● WORK TO COMPLETE
Please return exactly the lines from the one containing "of population structure." through the end of the records, including both.

[Saved data entries]

────────

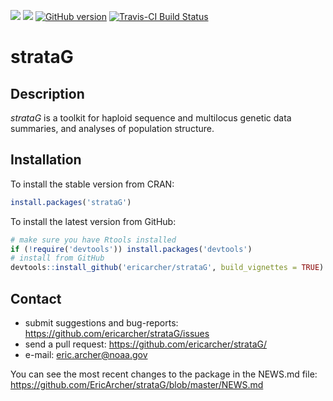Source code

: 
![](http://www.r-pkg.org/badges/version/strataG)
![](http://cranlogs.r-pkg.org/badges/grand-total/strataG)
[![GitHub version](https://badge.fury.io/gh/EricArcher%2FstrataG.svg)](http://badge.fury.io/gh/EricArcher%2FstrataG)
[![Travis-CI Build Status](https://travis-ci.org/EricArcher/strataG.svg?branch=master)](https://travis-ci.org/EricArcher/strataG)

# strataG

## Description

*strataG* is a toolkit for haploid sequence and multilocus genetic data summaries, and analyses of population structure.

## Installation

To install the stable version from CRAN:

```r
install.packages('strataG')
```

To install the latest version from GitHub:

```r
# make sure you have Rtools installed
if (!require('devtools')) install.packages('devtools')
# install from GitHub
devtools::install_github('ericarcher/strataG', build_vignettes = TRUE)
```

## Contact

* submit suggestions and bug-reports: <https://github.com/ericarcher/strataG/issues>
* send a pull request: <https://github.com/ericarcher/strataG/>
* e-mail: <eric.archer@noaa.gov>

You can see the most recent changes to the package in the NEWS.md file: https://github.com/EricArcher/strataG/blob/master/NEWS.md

────────

● EXERCISE OUTPUT
*strataG* is a toolkit for haploid sequence and multilocus genetic data summaries, and analyses of population structure.

## Installation

To install the stable version from CRAN:

```r
install.packages('strataG')
```

To install the latest version from GitHub:

```r
# make sure you have Rtools installed
if (!require('devtools')) install.packages('devtools')
# install from GitHub
devtools::install_github('ericarcher/strataG', build_vignettes = TRUE)
```

## Contact

* submit suggestions and bug-reports: <https://github.com/ericarcher/strataG/issues>
* send a pull request: <https://github.com/ericarcher/strataG/>
* e-mail: <eric.archer@noaa.gov>

You can see the most recent changes to the package in the NEWS.md file: https://github.com/EricArcher/strataG/blob/master/NEWS.md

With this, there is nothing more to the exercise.